I remember back in 2000, I went to Mexico as a seminarian for a
mission. I fell in love with the mission, and I was seriously thinking
about leaving the seminary to join the Franciscans.
Then one day, after I finished the day of helping the Indigenous
community, I sat down and prayed to God. And I said,

“Lord, I love being here. If you ask me to become a Franciscan, you
know I would.”
I hadn’t even finished the sentence, and I heard the response in my heart:
“Why do you think I brought you to Canada? Your mission is in
Toronto.”
I felt confused. At first I thought my mind was playing tricks on me. And
then I paused and thought about it, and I came to the realization that I
didn’t even finish my sentence when the response came to me.

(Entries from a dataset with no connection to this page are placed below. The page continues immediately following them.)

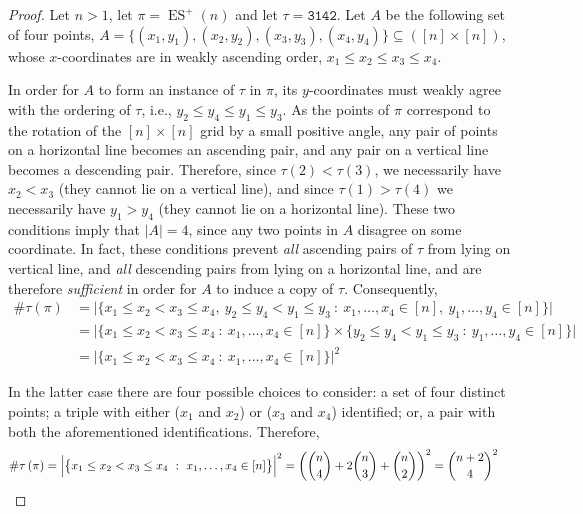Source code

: \documentclass{article}
\newcommand{\pc}[2]{{\# \mathtt{ #1 } \left( #2 \right)}}
\DeclareMathOperator{\ES}{ES}
\theoremstyle{remark}
\theoremstyle{plain}
\begin{document}
\begin{proof}
    Let $n > 1$, let $\pi = \ES^+(n)$ and let $\tau = \mathtt{3142}$. Let $A$ be the following set of four points, $A = \{(x_1, y_1), (x_2, y_2), (x_3, y_3), (x_4, y_4)\} \subseteq ([n] \times [n])$, whose $x$-coordinates are in weakly ascending order, $x_1 \le x_2 \le x_3 \le x_4$.
    
    In order for $A$ to form an instance of $\tau$ in $\pi$, its $y$-coordinates must weakly agree with the ordering of $\tau$, i.e., $y_2 \le y_4 \le y_1 \le y_3$. As the points of $\pi$ correspond to the rotation of the $[n] \times [n]$ grid by a small positive angle, any pair of points on a horizontal line becomes an ascending pair, and any pair on a vertical line becomes a descending pair. Therefore, since $\tau(2) < \tau(3)$, we necessarily have $x_2 < x_3$ (they cannot lie on a vertical line), and since $\tau(1) > \tau(4)$ we necessarily have $y_1 > y_4$ (they cannot lie on a horizontal line). These two conditions imply that $|A|=4$, since any two points in $A$ disagree on some coordinate. In fact, these conditions prevent \emph{all} ascending pairs of $\tau$ from lying on vertical line, and \emph{all} descending pairs from lying on a horizontal line, and are therefore \emph{sufficient} in order for $A$ to induce a copy of $\tau$. Consequently,
    \begin{align*}
        \pc{\tau}{\pi} &= \Big| \big\{x_1 \le x_2 < x_3 \le x_4,\  y_2 \le y_4 < y_1 \le y_3\ :\ x_1,\dots,x_4 \in [n],\ y_1,\dots,y_4 \in [n] \big\} \Big| \\
        &= \Big| \big\{x_1 \le x_2 < x_3 \le x_4\ :\ x_1,\dots,x_4 \in [n] \big\} \times \big\{ y_2 \le y_4 < y_1 \le y_3\ :\ y_1,\dots,y_4 \in [n] \big\} \Big| \\
        &= \Big| \big\{x_1 \le x_2 < x_3 \le x_4\ :\ x_1,\dots,x_4 \in [n] \big\} \Big|^2
    \end{align*}

    In the latter case there are four possible choices to consider: a set of four distinct points; a triple with either ($x_1$ and $x_2$) or ($x_3$ and $x_4$) identified; or, a pair with both the aforementioned identifications. Therefore, 
    \begin{align*}
        \pc{\tau}{\pi} &= \Big| \big\{x_1 \le x_2 < x_3 \le x_4\ :\ x_1,\dots,x_4 \in [n] \big\} \Big|^2 = \left( \binom{n}{4} + 2\binom{n}{3} + \binom{n}{2} \right)^2 = \binom{n+2}{4}^2 \qedhere
    \end{align*}
\end{proof}
\end{document}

I spent more time praying, and I realized it was God who spoke to me. I
didn’t know it, because that never happened to me before. It was the first
time God spoke to me.
I came to the realization that God often talks to us. It’s just that I’m too
often busy telling God what to do, and what I want. I think Christian
discipleship begins when we stop telling God what to do, and start to
listen to him and obey his will.
Even though I had to spend time discerning my vocation to the
priesthood, in a certain sense I knew deep in my heart that God was
calling me to the priesthood.
After I was ordained a priest in the Archdiocese of Toronto, back in
2006, I remember having a small crisis. I feel like becoming a priest
meant that I had arrived, and once I got there I was left bewildered. I
needed to find answers to these questions:
Now what? What kind of priest am I going to be?
A few months later, I found this prayer, written by Bishop Ken Untener,
and since then this prayer has become a roadmap in my priesthood. Let
me share that prayer with you.

It’s called Prophets of a Future Not Our Own.

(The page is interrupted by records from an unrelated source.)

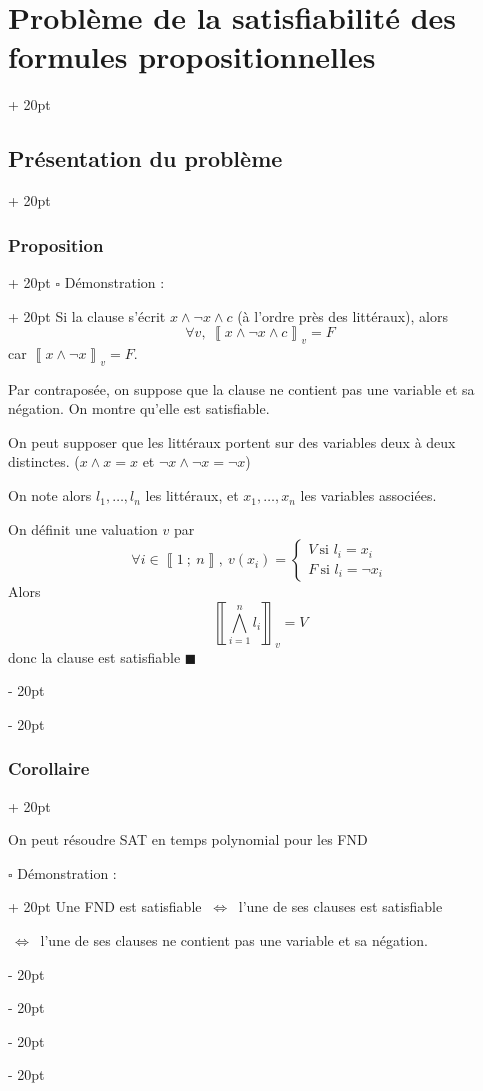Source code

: \documentclass[a4paper, 12pt, twoside]{article}
\newcommand{\nset}[2]{\left\llbracket #1\ ;\ #2 \right\rrbracket}
\newcommand{\lrbb}[1]{\left\llbracket #1 \right\rrbracket}
\newcommand{\ssi}{\ \Leftrightarrow \ }
\newcommand{\eqsys}[2]{\begin{cases} #1 \\ #2 \end{cases}}
\newcommand{\ind}[1][20pt]{\advance\leftskip + #1}
\newcommand{\deind}[1][20pt]{\advance\leftskip - #1}
\newenvironment{indt}[2][20pt]{#2 \par \ind[#1]}{\par \deind} %
\begin{document}
\begin{indt}{\section{Problème de la satisfiabilité des formules propositionnelles}}
\begin{indt}{\subsection{Présentation du problème}}
\begin{indt}{\subsubsection{Proposition}}
                \begin{indt}{$\square$ Démonstration :}
                    \boxed{\Leftarrow} Si la clause s'écrit $x \wedge \neg x \wedge c$ (à l'ordre près des littéraux), alors
                        \[ \forall v,\ \lrbb{x \wedge \neg x \wedge c}_v = F \]
                    car $\lrbb{x \wedge \neg x}_v = F$.
                    
                    \vspace{12pt}
                    
                    \boxed{\Rightarrow} Par contraposée, on suppose que la clause ne contient pas une variable et sa négation. On montre qu'elle est satisfiable.
                    
                    On peut supposer que les littéraux portent sur des variables deux à deux distinctes. ($x \wedge x = x$ et $\neg x \wedge \neg x =\neg x $)
                    
                    On note alors $l_1, \ldots, l_n$ les littéraux, et $x_1, \ldots, x_n$ les variables associées.
                    
                    On définit une valuation $v$ par
                        \[ \forall i \in \nset 1 n,\ v(x_i) = \eqsys{V\ \text{si $l_i = x_i$}}{F\ \text{si $l_i = \neg x_i$}} \]
                    Alors
                        \[ \lrbb{\bigwedge_{i = 1}^n l_i}_v = V \]
                    donc la clause est satisfiable $\blacksquare$
                \end{indt}
            \end{indt}
            
            \vspace{12pt}
            
            \begin{indt}{\subsubsection{Corollaire}}
                \begin{pseudocode}
                    On peut résoudre SAT en temps polynomial pour les FND
                \end{pseudocode}
                
                \begin{indt}{$\square$ Démonstration :}
                    Une FND est satisfiable $\ssi$ l'une de ses clauses est satisfiable
                    
                    $\ssi$ l'une de ses clauses ne contient pas une variable et sa négation.
                    

\end{indt}
\end{indt}
\end{indt}
\end{indt}
\end{document}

“It helps now and then to step back and take the long view.
The kingdom is not only beyond our efforts, it is even beyond our
vision.
We accomplish in our lifetime only a fraction of the magnificent
enterprise that is God’s work.
Nothing we do is complete, which is another way of saying that the
kingdom always lies beyond us.
No statement says all that could be said.
No prayer fully expresses our faith.
No confession brings perfection.
No pastoral visit brings wholeness.
No program accomplishes the Church’s mission.
No set of goals and objectives include everything.
This is what we are about.
We plant the seeds that will one day grow.
We water the seeds already planted, knowing that they hold future
promise.
We lay foundations that will need further development.
We provide yeast that produces effects far beyond our capabilities.
We cannot do everything, and there is a sense of liberation in realizing
that.
This enables us to do something, and to do it well.
It may be incomplete, but it is the beginning, a step along the way, an
opportunity for the Lord’s grace to enter and do the rest.
We may never see the end results, but that is the difference between the
master builder and the worker.
We are workers, not master builders.
Ministers, not messiahs.
We are prophets of a future not our own.”

So the coolest thing about being a priest is when people ask me who I
work for, or what I do for a living. I get to say, “I work for God.”
My job is to share the good news with others.
Just like what Mother Teresa once said:
“I’m not called to be successful, I’m called to be faithful.”
Being faithful to the duties God assigned to us. That’s our mission.
What we find in today’s first reading is the Apostles who were once
afraid and went into hiding made a comeback, and now they’re boldly
preaching the good news.
All they had to do was to keep preaching the good news, and leave the
rest to God. Whenever we feel alone or even abandoned, let us remind
ourselves that God’s silence is not the same as him doing nothing.
It takes time for the seeds to germinate. When you water the plant, it
takes time to grow.
God is always working behind the scenes, preparing for our growth and
for our breakthrough.
So when we are tempted to say, “Why is this happening to me?” we need
to tell ourselves this is happening for a reason. I’m not the master
builder. He is.
There was once a priest who was very ambitious. He wanted to change
the world. He felt discouraged when he realized he couldn’t change the
world. So he made it his mission to change his parish. But he couldn’t.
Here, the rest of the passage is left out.